The plot itself isn’t the issue at hand. In fact, the writers really could have done some good with the plot. The premise doesn’t reinvent the wheel, but it is broad enough that you could take it in multiple directions. Instead, the script tries to rely on wordplay to move the plot along and fails miserably at engaging an adult audience. The world being set up is similar to that of Inside Out, but the characters involved are nowhere near interesting enough to reach a tiny bit of that movie’s climax.
Various talented actors and actresses are involved in the movie. Patrick Stewart voices the poop emoji, Sofia Vergara voices Flamenca, the dancing lady emoji, and Sean Hayes of Will & Grace fame voices the devil emoji named Steven. All three have very little participation in the movie, only making their casting all the more confusing.
While the movie is visually impressive at times, it gets ruined by editing and dialogue that feels out of place. Scenes hang on for a second or two too long, and make for awkward silences in a theater desperately waiting for laughs. The inclusion of various tech brands will elicit a groan from the adults in the crowd as they mention Facebook, Spotify, Candy Crush, and Twitter. Considering that the movie takes place within the parameters of a phone, it makes sense that they are involved. But the presentation is so clunky that you’d think you’re being handed a commercial.

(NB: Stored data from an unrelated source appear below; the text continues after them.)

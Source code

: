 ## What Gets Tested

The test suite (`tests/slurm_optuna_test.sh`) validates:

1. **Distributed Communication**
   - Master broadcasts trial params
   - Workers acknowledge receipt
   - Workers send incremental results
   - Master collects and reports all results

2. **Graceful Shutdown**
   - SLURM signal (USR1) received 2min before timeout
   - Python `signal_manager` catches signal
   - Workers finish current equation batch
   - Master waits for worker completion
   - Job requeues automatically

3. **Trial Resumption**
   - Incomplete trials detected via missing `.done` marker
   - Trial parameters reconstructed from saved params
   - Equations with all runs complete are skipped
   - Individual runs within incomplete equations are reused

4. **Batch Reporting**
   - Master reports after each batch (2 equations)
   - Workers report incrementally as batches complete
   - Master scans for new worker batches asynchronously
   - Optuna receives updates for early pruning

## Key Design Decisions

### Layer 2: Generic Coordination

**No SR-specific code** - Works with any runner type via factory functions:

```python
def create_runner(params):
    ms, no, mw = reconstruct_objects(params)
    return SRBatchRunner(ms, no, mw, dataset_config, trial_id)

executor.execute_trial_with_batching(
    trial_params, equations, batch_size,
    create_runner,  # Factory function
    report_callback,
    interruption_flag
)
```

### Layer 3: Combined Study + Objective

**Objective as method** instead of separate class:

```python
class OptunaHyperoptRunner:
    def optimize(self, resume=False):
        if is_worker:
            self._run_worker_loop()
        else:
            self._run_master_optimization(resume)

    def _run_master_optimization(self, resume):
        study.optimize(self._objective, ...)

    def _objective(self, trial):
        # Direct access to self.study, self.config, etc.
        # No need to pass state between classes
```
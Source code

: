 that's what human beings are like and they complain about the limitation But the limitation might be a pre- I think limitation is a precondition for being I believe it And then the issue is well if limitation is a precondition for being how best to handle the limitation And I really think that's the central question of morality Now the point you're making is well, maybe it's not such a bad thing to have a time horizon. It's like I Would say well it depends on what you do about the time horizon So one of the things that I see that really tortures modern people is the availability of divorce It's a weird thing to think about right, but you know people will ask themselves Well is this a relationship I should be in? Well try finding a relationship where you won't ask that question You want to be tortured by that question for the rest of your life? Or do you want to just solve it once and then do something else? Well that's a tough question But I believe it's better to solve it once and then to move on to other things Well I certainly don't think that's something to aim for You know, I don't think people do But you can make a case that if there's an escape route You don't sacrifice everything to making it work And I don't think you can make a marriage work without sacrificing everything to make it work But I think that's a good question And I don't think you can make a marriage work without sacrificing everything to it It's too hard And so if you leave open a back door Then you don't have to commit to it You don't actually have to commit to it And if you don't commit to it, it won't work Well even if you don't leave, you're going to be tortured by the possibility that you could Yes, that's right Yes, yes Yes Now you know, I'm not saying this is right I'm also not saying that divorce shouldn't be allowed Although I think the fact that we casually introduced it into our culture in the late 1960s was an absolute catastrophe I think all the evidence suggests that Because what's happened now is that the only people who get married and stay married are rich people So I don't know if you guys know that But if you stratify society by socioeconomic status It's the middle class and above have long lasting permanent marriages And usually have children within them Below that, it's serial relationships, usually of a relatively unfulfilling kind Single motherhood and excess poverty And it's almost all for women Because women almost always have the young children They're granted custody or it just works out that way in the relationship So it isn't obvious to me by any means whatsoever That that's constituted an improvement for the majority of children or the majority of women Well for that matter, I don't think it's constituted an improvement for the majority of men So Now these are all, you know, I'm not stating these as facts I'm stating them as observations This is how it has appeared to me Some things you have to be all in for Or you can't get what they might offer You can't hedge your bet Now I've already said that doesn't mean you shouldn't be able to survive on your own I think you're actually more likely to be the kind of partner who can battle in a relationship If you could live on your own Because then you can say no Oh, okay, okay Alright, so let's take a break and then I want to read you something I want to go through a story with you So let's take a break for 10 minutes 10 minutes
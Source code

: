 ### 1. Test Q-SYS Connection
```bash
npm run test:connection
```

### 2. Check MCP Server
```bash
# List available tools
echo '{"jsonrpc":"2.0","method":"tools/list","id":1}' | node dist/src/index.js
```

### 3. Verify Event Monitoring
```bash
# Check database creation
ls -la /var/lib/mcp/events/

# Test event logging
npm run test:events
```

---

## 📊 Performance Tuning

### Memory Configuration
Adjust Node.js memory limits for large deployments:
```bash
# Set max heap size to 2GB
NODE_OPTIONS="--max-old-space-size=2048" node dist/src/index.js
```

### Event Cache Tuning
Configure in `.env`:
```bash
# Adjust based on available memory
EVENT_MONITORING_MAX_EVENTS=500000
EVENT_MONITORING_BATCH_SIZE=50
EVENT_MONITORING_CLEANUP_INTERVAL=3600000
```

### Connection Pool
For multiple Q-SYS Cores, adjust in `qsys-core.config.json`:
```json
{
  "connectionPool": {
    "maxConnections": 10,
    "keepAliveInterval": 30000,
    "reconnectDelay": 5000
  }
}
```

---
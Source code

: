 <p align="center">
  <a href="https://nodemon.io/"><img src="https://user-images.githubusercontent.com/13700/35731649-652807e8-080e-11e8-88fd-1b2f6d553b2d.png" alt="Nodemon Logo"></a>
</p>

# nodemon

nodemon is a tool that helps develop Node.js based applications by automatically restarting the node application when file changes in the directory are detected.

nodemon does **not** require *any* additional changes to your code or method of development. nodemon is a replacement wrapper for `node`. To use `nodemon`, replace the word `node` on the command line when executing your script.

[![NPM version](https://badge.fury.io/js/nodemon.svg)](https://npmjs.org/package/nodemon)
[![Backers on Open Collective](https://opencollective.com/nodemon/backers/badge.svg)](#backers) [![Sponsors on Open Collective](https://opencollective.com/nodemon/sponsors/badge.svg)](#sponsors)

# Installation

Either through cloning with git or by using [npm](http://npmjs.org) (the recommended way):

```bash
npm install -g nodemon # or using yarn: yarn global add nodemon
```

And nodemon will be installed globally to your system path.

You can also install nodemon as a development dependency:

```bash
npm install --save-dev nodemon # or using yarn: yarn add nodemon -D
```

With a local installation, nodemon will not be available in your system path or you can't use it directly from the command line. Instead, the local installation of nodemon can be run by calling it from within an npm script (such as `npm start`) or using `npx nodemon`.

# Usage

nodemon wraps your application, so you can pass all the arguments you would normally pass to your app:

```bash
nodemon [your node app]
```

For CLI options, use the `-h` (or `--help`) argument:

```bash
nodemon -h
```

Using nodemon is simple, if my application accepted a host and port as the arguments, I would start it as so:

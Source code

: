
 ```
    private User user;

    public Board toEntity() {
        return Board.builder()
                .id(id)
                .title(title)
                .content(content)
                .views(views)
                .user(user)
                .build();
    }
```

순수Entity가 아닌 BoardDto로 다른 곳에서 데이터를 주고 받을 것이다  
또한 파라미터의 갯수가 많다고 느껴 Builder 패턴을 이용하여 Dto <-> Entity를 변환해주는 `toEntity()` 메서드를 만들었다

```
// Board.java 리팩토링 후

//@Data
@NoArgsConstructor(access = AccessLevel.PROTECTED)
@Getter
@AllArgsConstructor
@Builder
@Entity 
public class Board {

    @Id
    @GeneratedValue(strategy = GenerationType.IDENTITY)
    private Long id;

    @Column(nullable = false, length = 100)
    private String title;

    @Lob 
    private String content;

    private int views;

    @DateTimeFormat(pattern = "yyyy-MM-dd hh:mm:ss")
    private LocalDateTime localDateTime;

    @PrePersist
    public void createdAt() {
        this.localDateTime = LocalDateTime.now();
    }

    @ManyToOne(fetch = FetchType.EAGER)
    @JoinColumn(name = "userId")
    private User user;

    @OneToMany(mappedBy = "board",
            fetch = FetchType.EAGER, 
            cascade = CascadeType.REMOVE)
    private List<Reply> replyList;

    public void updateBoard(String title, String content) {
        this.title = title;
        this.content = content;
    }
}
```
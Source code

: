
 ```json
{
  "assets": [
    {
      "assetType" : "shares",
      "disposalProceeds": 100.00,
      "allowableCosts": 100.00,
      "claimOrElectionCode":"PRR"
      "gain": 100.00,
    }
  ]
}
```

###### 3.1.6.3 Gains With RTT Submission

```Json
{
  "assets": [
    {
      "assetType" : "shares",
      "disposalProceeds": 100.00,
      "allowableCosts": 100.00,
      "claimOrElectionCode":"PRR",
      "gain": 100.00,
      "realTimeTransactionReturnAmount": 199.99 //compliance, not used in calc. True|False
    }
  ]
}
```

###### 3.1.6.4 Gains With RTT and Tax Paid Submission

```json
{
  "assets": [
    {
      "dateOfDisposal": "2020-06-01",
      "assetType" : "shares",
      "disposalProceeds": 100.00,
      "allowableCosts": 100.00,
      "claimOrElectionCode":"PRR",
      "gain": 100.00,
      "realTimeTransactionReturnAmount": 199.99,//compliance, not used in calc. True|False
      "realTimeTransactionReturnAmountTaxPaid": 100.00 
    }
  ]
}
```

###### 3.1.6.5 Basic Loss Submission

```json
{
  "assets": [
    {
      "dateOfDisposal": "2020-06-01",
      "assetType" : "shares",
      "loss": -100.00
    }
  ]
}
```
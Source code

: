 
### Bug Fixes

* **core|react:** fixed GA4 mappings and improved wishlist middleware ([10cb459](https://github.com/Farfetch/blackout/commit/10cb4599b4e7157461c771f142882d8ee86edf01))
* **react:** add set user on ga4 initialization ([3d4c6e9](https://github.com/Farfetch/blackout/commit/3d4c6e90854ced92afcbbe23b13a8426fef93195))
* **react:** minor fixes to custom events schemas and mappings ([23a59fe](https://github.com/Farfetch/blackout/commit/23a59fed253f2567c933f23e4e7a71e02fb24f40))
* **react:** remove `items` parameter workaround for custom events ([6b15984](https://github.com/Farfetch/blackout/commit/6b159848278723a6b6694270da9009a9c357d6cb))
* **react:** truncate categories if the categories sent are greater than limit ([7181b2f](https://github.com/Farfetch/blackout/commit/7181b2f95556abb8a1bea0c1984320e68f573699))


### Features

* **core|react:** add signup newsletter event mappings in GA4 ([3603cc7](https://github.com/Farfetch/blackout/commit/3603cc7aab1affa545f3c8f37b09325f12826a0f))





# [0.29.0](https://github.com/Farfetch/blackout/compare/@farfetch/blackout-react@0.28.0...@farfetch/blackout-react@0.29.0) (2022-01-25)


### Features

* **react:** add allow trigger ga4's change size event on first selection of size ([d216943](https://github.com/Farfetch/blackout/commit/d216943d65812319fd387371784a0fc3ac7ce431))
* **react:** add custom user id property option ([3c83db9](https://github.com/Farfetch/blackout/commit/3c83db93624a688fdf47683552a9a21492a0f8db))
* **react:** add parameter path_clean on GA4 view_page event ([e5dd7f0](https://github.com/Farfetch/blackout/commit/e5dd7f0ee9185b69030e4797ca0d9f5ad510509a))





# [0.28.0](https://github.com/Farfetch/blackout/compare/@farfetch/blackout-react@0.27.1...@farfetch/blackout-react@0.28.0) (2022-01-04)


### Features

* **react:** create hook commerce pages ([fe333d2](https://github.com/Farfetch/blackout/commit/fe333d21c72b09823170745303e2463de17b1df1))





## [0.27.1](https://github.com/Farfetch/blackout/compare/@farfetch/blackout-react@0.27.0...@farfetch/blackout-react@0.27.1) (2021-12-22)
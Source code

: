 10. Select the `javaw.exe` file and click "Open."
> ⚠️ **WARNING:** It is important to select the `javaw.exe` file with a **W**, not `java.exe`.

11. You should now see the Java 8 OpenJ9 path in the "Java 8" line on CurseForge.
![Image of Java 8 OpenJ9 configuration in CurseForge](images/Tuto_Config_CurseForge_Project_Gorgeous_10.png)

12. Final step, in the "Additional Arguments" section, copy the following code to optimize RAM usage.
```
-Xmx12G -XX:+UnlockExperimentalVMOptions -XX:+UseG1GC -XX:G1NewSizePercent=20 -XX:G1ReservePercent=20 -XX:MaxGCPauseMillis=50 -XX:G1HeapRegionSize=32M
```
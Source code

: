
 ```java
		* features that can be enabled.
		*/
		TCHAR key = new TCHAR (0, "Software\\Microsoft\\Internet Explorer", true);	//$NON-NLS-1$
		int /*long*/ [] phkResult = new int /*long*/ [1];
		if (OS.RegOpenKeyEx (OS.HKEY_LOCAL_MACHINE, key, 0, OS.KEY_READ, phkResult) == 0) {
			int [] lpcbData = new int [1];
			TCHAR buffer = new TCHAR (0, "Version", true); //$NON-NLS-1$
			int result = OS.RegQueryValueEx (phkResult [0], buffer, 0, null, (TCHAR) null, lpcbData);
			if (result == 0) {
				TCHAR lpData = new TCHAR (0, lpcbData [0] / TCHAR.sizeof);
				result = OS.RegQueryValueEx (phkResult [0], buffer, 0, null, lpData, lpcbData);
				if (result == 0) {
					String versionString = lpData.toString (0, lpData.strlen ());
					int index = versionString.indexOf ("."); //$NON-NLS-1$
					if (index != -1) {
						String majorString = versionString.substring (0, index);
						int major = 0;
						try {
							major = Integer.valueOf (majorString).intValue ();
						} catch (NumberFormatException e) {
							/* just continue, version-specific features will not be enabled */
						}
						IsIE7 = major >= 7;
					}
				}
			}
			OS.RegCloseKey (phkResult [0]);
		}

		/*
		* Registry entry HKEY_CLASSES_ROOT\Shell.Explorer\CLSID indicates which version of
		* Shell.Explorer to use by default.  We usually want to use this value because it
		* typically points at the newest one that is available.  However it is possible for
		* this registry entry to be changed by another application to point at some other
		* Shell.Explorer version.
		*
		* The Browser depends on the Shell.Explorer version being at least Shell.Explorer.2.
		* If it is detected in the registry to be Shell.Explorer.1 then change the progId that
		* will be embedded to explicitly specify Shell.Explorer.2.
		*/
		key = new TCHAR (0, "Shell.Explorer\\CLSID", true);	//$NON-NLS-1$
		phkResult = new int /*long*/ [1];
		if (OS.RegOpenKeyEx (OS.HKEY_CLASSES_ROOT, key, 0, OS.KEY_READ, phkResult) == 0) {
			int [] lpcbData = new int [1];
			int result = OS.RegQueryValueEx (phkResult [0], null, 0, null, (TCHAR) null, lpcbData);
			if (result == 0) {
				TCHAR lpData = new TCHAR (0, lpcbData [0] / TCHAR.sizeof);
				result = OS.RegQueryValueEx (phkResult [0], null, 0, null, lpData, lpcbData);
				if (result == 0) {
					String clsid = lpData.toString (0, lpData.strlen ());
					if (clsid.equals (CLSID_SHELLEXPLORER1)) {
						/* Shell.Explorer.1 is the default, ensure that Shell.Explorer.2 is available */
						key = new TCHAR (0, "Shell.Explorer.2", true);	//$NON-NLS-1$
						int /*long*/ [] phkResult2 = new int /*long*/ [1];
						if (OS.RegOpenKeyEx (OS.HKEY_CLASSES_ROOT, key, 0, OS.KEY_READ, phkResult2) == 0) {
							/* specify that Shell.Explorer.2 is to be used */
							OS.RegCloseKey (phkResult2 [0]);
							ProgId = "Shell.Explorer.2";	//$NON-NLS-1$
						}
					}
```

After all of this, you might think that I wished this movie was made to be used as Chris Christie’s toilet paper. In reality, it somehow found a sweet spot.
The movie was bad and there is no denying that. But as the movie ended and the emojis on screen were doing an emoji-inspired dance move that was surely market-tested out the wazoo, I looked to my left and right. There were kids not older than five years old with babysitters and parents, and they were doing the dance they were watching. The movie obviously isn’t for me, and obviously isn’t for any adults with children either. It is for kids just being kids.
Kids don’t care about corporate advertising and what they are being sold. They enjoy the zest of life. They enjoy the beautiful colors in front of them, the funny voices they hear and the anthropomorphic emojis accomplishing whatever goal is in front of them.
A cynical guy like me is going to find plenty of faults in this movie. For someone with kids that needs a distraction for a couple of hours, this movie isn’t going to bite.